:: WHAT YOU HAVE TO DO ::
All the data below goes into the copy word for word, but the pictures don't.

:: MATERIAL FOR THE TASK ::
——

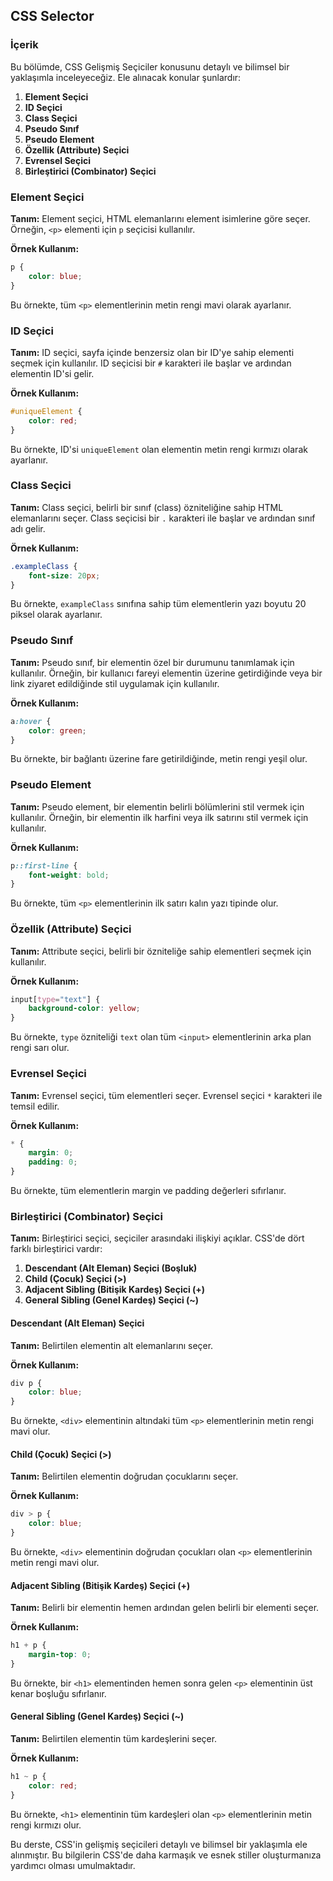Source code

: ## CSS Selector

### İçerik

Bu bölümde, CSS Gelişmiş Seçiciler konusunu detaylı ve bilimsel bir yaklaşımla inceleyeceğiz. Ele alınacak konular şunlardır:

1. **Element Seçici**
2. **ID Seçici**
3. **Class Seçici**
4. **Pseudo Sınıf**
5. **Pseudo Element**
6. **Özellik (Attribute) Seçici**
7. **Evrensel Seçici**
8. **Birleştirici (Combinator) Seçici**

### Element Seçici

**Tanım:** Element seçici, HTML elemanlarını element isimlerine göre seçer. Örneğin, `<p>` elementi için `p` seçicisi kullanılır.

**Örnek Kullanım:**
```css
p {
    color: blue;
}
```
Bu örnekte, tüm `<p>` elementlerinin metin rengi mavi olarak ayarlanır.

### ID Seçici

**Tanım:** ID seçici, sayfa içinde benzersiz olan bir ID'ye sahip elementi seçmek için kullanılır. ID seçicisi bir `#` karakteri ile başlar ve ardından elementin ID'si gelir.

**Örnek Kullanım:**
```css
#uniqueElement {
    color: red;
}
```
Bu örnekte, ID'si `uniqueElement` olan elementin metin rengi kırmızı olarak ayarlanır.

### Class Seçici

**Tanım:** Class seçici, belirli bir sınıf (class) özniteliğine sahip HTML elemanlarını seçer. Class seçicisi bir `.` karakteri ile başlar ve ardından sınıf adı gelir.

**Örnek Kullanım:**
```css
.exampleClass {
    font-size: 20px;
}
```
Bu örnekte, `exampleClass` sınıfına sahip tüm elementlerin yazı boyutu 20 piksel olarak ayarlanır.

### Pseudo Sınıf

**Tanım:** Pseudo sınıf, bir elementin özel bir durumunu tanımlamak için kullanılır. Örneğin, bir kullanıcı fareyi elementin üzerine getirdiğinde veya bir link ziyaret edildiğinde stil uygulamak için kullanılır.

**Örnek Kullanım:**
```css
a:hover {
    color: green;
}
```
Bu örnekte, bir bağlantı üzerine fare getirildiğinde, metin rengi yeşil olur.

### Pseudo Element

**Tanım:** Pseudo element, bir elementin belirli bölümlerini stil vermek için kullanılır. Örneğin, bir elementin ilk harfini veya ilk satırını stil vermek için kullanılır.

**Örnek Kullanım:**
```css
p::first-line {
    font-weight: bold;
}
```
Bu örnekte, tüm `<p>` elementlerinin ilk satırı kalın yazı tipinde olur.

### Özellik (Attribute) Seçici

**Tanım:** Attribute seçici, belirli bir özniteliğe sahip elementleri seçmek için kullanılır.

**Örnek Kullanım:**
```css
input[type="text"] {
    background-color: yellow;
}
```
Bu örnekte, `type` özniteliği `text` olan tüm `<input>` elementlerinin arka plan rengi sarı olur.

### Evrensel Seçici

**Tanım:** Evrensel seçici, tüm elementleri seçer. Evrensel seçici `*` karakteri ile temsil edilir.

**Örnek Kullanım:**
```css
* {
    margin: 0;
    padding: 0;
}
```
Bu örnekte, tüm elementlerin margin ve padding değerleri sıfırlanır.

### Birleştirici (Combinator) Seçici

**Tanım:** Birleştirici seçici, seçiciler arasındaki ilişkiyi açıklar. CSS'de dört farklı birleştirici vardır:

1. **Descendant (Alt Eleman) Seçici (Boşluk)**
2. **Child (Çocuk) Seçici (>)**
3. **Adjacent Sibling (Bitişik Kardeş) Seçici (+)**
4. **General Sibling (Genel Kardeş) Seçici (~)**

#### Descendant (Alt Eleman) Seçici

**Tanım:** Belirtilen elementin alt elemanlarını seçer.

**Örnek Kullanım:**
```css
div p {
    color: blue;
}
```
Bu örnekte, `<div>` elementinin altındaki tüm `<p>` elementlerinin metin rengi mavi olur.

#### Child (Çocuk) Seçici (>)

**Tanım:** Belirtilen elementin doğrudan çocuklarını seçer.

**Örnek Kullanım:**
```css
div > p {
    color: blue;
}
```
Bu örnekte, `<div>` elementinin doğrudan çocukları olan `<p>` elementlerinin metin rengi mavi olur.

#### Adjacent Sibling (Bitişik Kardeş) Seçici (+)

**Tanım:** Belirli bir elementin hemen ardından gelen belirli bir elementi seçer.

**Örnek Kullanım:**
```css
h1 + p {
    margin-top: 0;
}
```
Bu örnekte, bir `<h1>` elementinden hemen sonra gelen `<p>` elementinin üst kenar boşluğu sıfırlanır.

#### General Sibling (Genel Kardeş) Seçici (~)

**Tanım:** Belirtilen elementin tüm kardeşlerini seçer.

**Örnek Kullanım:**
```css
h1 ~ p {
    color: red;
}
```
Bu örnekte, `<h1>` elementinin tüm kardeşleri olan `<p>` elementlerinin metin rengi kırmızı olur.

Bu derste, CSS'in gelişmiş seçicileri detaylı ve bilimsel bir yaklaşımla ele alınmıştır. Bu bilgilerin CSS'de daha karmaşık ve esnek stiller oluşturmanıza yardımcı olması umulmaktadır.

——

:: WRITTEN SOLUTION ::
Source code

: ## CSS Selector

### İçerik

Bu bölümde, CSS Gelişmiş Seçiciler konusunu detaylı ve bilimsel bir yaklaşımla inceleyeceğiz. Ele alınacak konular şunlardır:

1. **Element Seçici**
2. **ID Seçici**
3. **Class Seçici**
4. **Pseudo Sınıf**
5. **Pseudo Element**
6. **Özellik (Attribute) Seçici**
7. **Evrensel Seçici**
8. **Birleştirici (Combinator) Seçici**

### Element Seçici

**Tanım:** Element seçici, HTML elemanlarını element isimlerine göre seçer. Örneğin, `<p>` elementi için `p` seçicisi kullanılır.

**Örnek Kullanım:**
```css
p {
    color: blue;
}
```
Bu örnekte, tüm `<p>` elementlerinin metin rengi mavi olarak ayarlanır.

### ID Seçici

**Tanım:** ID seçici, sayfa içinde benzersiz olan bir ID'ye sahip elementi seçmek için kullanılır. ID seçicisi bir `#` karakteri ile başlar ve ardından elementin ID'si gelir.

**Örnek Kullanım:**
```css
#uniqueElement {
    color: red;
}
```
Bu örnekte, ID'si `uniqueElement` olan elementin metin rengi kırmızı olarak ayarlanır.

### Class Seçici

**Tanım:** Class seçici, belirli bir sınıf (class) özniteliğine sahip HTML elemanlarını seçer. Class seçicisi bir `.` karakteri ile başlar ve ardından sınıf adı gelir.

**Örnek Kullanım:**
```css
.exampleClass {
    font-size: 20px;
}
```
Bu örnekte, `exampleClass` sınıfına sahip tüm elementlerin yazı boyutu 20 piksel olarak ayarlanır.

### Pseudo Sınıf

**Tanım:** Pseudo sınıf, bir elementin özel bir durumunu tanımlamak için kullanılır. Örneğin, bir kullanıcı fareyi elementin üzerine getirdiğinde veya bir link ziyaret edildiğinde stil uygulamak için kullanılır.

**Örnek Kullanım:**
```css
a:hover {
    color: green;
}
```
Bu örnekte, bir bağlantı üzerine fare getirildiğinde, metin rengi yeşil olur.

### Pseudo Element

**Tanım:** Pseudo element, bir elementin belirli bölümlerini stil vermek için kullanılır. Örneğin, bir elementin ilk harfini veya ilk satırını stil vermek için kullanılır.

**Örnek Kullanım:**
```css
p::first-line {
    font-weight: bold;
}
```
Bu örnekte, tüm `<p>` elementlerinin ilk satırı kalın yazı tipinde olur.

### Özellik (Attribute) Seçici

**Tanım:** Attribute seçici, belirli bir özniteliğe sahip elementleri seçmek için kullanılır.

**Örnek Kullanım:**
```css
input[type="text"] {
    background-color: yellow;
}
```
Bu örnekte, `type` özniteliği `text` olan tüm `<input>` elementlerinin arka plan rengi sarı olur.

### Evrensel Seçici

**Tanım:** Evrensel seçici, tüm elementleri seçer. Evrensel seçici `*` karakteri ile temsil edilir.

**Örnek Kullanım:**
```css
* {
    margin: 0;
    padding: 0;
}
```
Bu örnekte, tüm elementlerin margin ve padding değerleri sıfırlanır.

### Birleştirici (Combinator) Seçici

**Tanım:** Birleştirici seçici, seçiciler arasındaki ilişkiyi açıklar. CSS'de dört farklı birleştirici vardır:

1. **Descendant (Alt Eleman) Seçici (Boşluk)**
2. **Child (Çocuk) Seçici (>)**
3. **Adjacent Sibling (Bitişik Kardeş) Seçici (+)**
4. **General Sibling (Genel Kardeş) Seçici (~)**

#### Descendant (Alt Eleman) Seçici

**Tanım:** Belirtilen elementin alt elemanlarını seçer.

**Örnek Kullanım:**
```css
div p {
    color: blue;
}
```
Bu örnekte, `<div>` elementinin altındaki tüm `<p>` elementlerinin metin rengi mavi olur.

#### Child (Çocuk) Seçici (>)

**Tanım:** Belirtilen elementin doğrudan çocuklarını seçer.

**Örnek Kullanım:**
```css
div > p {
    color: blue;
}
```
Bu örnekte, `<div>` elementinin doğrudan çocukları olan `<p>` elementlerinin metin rengi mavi olur.

#### Adjacent Sibling (Bitişik Kardeş) Seçici (+)

**Tanım:** Belirli bir elementin hemen ardından gelen belirli bir elementi seçer.

**Örnek Kullanım:**
```css
h1 + p {
    margin-top: 0;
}
```
Bu örnekte, bir `<h1>` elementinden hemen sonra gelen `<p>` elementinin üst kenar boşluğu sıfırlanır.

#### General Sibling (Genel Kardeş) Seçici (~)

**Tanım:** Belirtilen elementin tüm kardeşlerini seçer.

**Örnek Kullanım:**
```css
h1 ~ p {
    color: red;
}
```
Bu örnekte, `<h1>` elementinin tüm kardeşleri olan `<p>` elementlerinin metin rengi kırmızı olur.

Bu derste, CSS'in gelişmiş seçicileri detaylı ve bilimsel bir yaklaşımla ele alınmıştır. Bu bilgilerin CSS'de daha karmaşık ve esnek stiller oluşturmanıza yardımcı olması umulmaktadır.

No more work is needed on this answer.